Paul Klee in 1939 Photograph: Walter Henggeler |
My hero: Paul Klee by Philip Hensher
'Somewhere in the afterlife, I am going to accompany his violin in the Brahms G major sonata'
Kwes / Why I love Paul Klee
Drawings by Cézanne and Klee among works gifted to Courtauld Gallery
Twice a year or so, I get on the train from Geneva to Bern. At the end of it, there is the wonderful Zentrum Paul Klee, which holds thousands of Klees. Not all of them are on display; only two or three hundred at a time. But the Zentrum swaps them round regularly, and there's always something new to see. Restless and funny, Klee was the most musical of visual artists, the wisest and the most decent. Somewhere in the afterlife, I am going to accompany his violin in the Brahms G major sonata.
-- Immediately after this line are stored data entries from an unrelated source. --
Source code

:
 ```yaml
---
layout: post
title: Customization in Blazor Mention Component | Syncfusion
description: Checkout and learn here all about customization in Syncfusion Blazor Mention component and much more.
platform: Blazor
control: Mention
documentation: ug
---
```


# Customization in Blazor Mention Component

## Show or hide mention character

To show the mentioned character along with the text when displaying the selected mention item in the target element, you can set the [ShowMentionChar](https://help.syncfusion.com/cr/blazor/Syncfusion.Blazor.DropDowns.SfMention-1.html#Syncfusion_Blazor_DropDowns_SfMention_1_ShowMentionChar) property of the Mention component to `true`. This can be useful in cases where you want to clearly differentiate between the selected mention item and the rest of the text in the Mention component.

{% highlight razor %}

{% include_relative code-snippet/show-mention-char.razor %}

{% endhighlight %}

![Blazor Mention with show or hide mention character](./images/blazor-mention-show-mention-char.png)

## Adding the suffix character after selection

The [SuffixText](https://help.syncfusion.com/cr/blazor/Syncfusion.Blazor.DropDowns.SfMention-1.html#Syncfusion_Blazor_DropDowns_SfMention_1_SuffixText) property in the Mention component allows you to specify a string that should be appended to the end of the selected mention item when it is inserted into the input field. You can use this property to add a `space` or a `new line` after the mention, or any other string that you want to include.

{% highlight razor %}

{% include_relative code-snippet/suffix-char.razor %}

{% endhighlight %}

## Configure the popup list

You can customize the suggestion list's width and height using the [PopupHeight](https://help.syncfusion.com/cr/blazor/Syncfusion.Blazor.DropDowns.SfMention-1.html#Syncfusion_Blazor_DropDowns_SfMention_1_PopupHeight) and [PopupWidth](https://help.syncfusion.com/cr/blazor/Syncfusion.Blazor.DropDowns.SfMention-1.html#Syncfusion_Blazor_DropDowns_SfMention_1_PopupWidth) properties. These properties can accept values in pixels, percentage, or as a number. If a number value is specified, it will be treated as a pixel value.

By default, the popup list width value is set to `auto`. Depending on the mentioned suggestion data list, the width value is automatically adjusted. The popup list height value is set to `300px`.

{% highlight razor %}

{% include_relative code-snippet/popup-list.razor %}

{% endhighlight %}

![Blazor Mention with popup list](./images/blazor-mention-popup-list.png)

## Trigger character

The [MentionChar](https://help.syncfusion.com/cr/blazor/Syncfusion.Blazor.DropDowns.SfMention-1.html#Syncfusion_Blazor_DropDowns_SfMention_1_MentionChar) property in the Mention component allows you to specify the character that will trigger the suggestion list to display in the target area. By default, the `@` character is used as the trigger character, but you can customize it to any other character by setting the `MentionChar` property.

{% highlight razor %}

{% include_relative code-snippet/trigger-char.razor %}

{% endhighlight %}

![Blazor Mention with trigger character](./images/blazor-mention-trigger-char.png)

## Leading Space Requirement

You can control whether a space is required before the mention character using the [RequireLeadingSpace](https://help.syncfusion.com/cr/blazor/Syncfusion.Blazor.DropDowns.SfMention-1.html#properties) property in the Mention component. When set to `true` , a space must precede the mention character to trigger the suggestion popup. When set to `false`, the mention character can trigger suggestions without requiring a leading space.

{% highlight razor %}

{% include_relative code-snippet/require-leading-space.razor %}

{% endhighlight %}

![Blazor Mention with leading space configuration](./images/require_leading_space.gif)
My favourite photographs of him all have something of the absurd – Klee with a donkey in Tunisia, or emptying sand out of a boot on a beach, or with that unmistakable face peering out from under a Pickelhaube in a German first world war regiment. It's that sense of the absurd, of the power of laughter against evil, authority and oppression, that gives him such strength – his Conqueror who is running in no particular direction under a pennant far too big for him. Or the Twittering Machine, that magical, smudged poem about anarchic voices at dawn. Or the Destroyed Labyrinth, painted at the dark end of the 1930s; something that a tyrant built, and that now children could walk through unhindered.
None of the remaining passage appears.